-- Source information --
....................

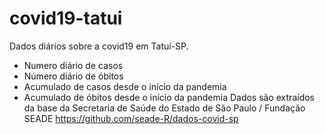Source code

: # covid19-tatui
Dados diários sobre a covid19 em Tatuí-SP. 
 - Numero diário de casos
 - Número diário de óbitos
 - Acumulado de casos desde o início da pandemia
 - Acumulado de óbitos desde o início da pandemia
Dados são extraídos da base da Secretaria de Saúde do Estado de São Paulo / Fundação SEADE
https://github.com/seade-R/dados-covid-sp
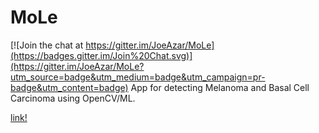 # MoLe

[![Join the chat at https://gitter.im/JoeAzar/MoLe](https://badges.gitter.im/Join%20Chat.svg)](https://gitter.im/JoeAzar/MoLe?utm_source=badge&utm_medium=badge&utm_campaign=pr-badge&utm_content=badge)
App for detecting Melanoma and Basal Cell Carcinoma using OpenCV/ML.

[link!](http://joeazar.github.io/SkinCancerDetector/index.html)
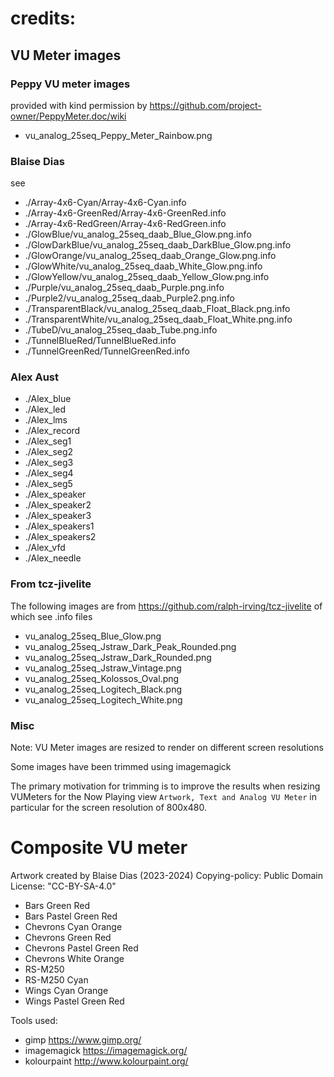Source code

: # credits:
## VU Meter images
### Peppy VU meter images
provided with kind permission by https://github.com/project-owner/PeppyMeter.doc/wiki
* vu_analog_25seq_Peppy_Meter_Rainbow.png

### Blaise Dias
see
* ./Array-4x6-Cyan/Array-4x6-Cyan.info
* ./Array-4x6-GreenRed/Array-4x6-GreenRed.info
* ./Array-4x6-RedGreen/Array-4x6-RedGreen.info
* ./GlowBlue/vu_analog_25seq_daab_Blue_Glow.png.info
* ./GlowDarkBlue/vu_analog_25seq_daab_DarkBlue_Glow.png.info
* ./GlowOrange/vu_analog_25seq_daab_Orange_Glow.png.info
* ./GlowWhite/vu_analog_25seq_daab_White_Glow.png.info
* ./GlowYellow/vu_analog_25seq_daab_Yellow_Glow.png.info
* ./Purple/vu_analog_25seq_daab_Purple.png.info
* ./Purple2/vu_analog_25seq_daab_Purple2.png.info
* ./TransparentBlack/vu_analog_25seq_daab_Float_Black.png.info
* ./TransparentWhite/vu_analog_25seq_daab_Float_White.png.info
* ./TubeD/vu_analog_25seq_daab_Tube.png.info
* ./TunnelBlueRed/TunnelBlueRed.info
* ./TunnelGreenRed/TunnelGreenRed.info

### Alex Aust
* ./Alex_blue
* ./Alex_led
* ./Alex_lms
* ./Alex_record
* ./Alex_seg1
* ./Alex_seg2
* ./Alex_seg3
* ./Alex_seg4
* ./Alex_seg5
* ./Alex_speaker
* ./Alex_speaker2
* ./Alex_speaker3
* ./Alex_speakers1
* ./Alex_speakers2
* ./Alex_vfd
* ./Alex_needle

### From tcz-jivelite
The following images are from https://github.com/ralph-irving/tcz-jivelite of which
see .info files
* vu_analog_25seq_Blue_Glow.png
* vu_analog_25seq_Jstraw_Dark_Peak_Rounded.png
* vu_analog_25seq_Jstraw_Dark_Rounded.png
* vu_analog_25seq_Jstraw_Vintage.png
* vu_analog_25seq_Kolossos_Oval.png
* vu_analog_25seq_Logitech_Black.png
* vu_analog_25seq_Logitech_White.png

### Misc
Note: VU Meter images are resized to render on different screen resolutions

Some images have been trimmed using imagemagick

The primary motivation for trimming is to improve the results when resizing VUMeters
for the Now Playing view `Artwork, Text and Analog VU Meter` in particular for the screen
resolution of 800x480.


# Composite VU meter

Artwork created by Blaise Dias (2023-2024)
Copying-policy:	Public Domain
License: "CC-BY-SA-4.0"

* Bars Green Red
* Bars Pastel Green Red
* Chevrons Cyan Orange
* Chevrons Green Red
* Chevrons Pastel Green Red
* Chevrons White Orange
* RS-M250
* RS-M250 Cyan
* Wings Cyan Orange
* Wings Pastel Green Red

Tools used:
* gimp https://www.gimp.org/
* imagemagick https://imagemagick.org/
* kolourpaint http://www.kolourpaint.org/
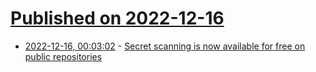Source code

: # [Published on 2022-12-16](index.md)

* [2022-12-16, 00:03:02](https://news.ycombinator.com/item?id=34007637) - [Secret scanning is now available for free on public repositories](https://github.blog/changelog/2022-12-15-secret-scanning-is-now-available-for-free-on-public-repositories/)
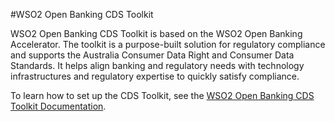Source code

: #WSO2 Open Banking CDS Toolkit

WSO2 Open Banking CDS Toolkit is based on the WSO2 Open Banking Accelerator. The toolkit is a purpose-built solution for 
regulatory compliance and supports the Australia Consumer Data Right and Consumer Data Standards. It helps align banking 
and regulatory needs with technology infrastructures and regulatory expertise to quickly satisfy compliance. 

To learn how to set up the CDS Toolkit, see the 
[WSO2 Open Banking CDS Toolkit Documentation](https://cds.ob.docs.wso2.com).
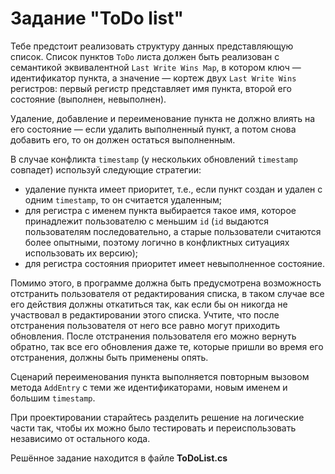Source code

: # Задание "ToDo list"
 Тебе предстоит реализовать структуру данных представляющую список.
 Список пунктов `ToDo` листа должен быть реализован с семантикой эквивалентной `Last Write Wins Map`,
 в котором ключ — идентификатор пункта, а значение — кортеж двух `Last Write Wins` регистров:
 первый регистр представляет имя пункта, второй его состояние (выполнен, невыполнен).
 
 Удаление, добавление и переименование пункта не должно влиять на его состояние — если удалить выполненный пункт,
 а потом снова добавить его, то он должен остаться выполненным.
 
 В случае конфликта `timestamp` (у нескольких обновлений `timestamp` совпадет) используй следующие стратегии:
- удаление пункта имеет приоритет, т.е., если пункт создан и удален с одним `timestamp`, то он считается удаленным;
- для регистра с именем пункта выбирается такое имя, которое принадлежит пользователю с меньшим `id`
(`id` выдаются пользователям последовательно, а старые пользователи считаются более опытными,
поэтому логично в конфликтных ситуациях использовать их версию);
- для регистра состояния приоритет имеет невыполненное состояние.

Помимо этого, в программе должна быть предусмотрена возможность отстранить пользователя от редактирования списка,
в таком случае все его действия должны откатиться так, как если бы он никогда не участвовал в редактировании этого списка.
Учтите, что после отстранения пользователя от него все равно могут приходить обновления.
После отстранения пользователя его можно вернуть обратно, так все его обновления даже те,
которые пришли во время его отстранения, должны быть применены опять.

Сценарий переименования пункта выполняется повторным вызовом метода `AddEntry` с теми же идентификаторами,
новым именем и большим `timestamp`.

При проектировании старайтесь разделить решение на логические части так, чтобы их можно было тестировать и
переиспользовать независимо от остального кода.

Решённое задание находится в файле **ToDoList.cs**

....................

-- Exercise details --
Each line holding the word "images" must be pulled from the records.

-- Solved exercise --
## VU Meter images
### Peppy VU meter images
The following images are from https://github.com/ralph-irving/tcz-jivelite of which
Note: VU Meter images are resized to render on different screen resolutions
Some images have been trimmed using imagemagick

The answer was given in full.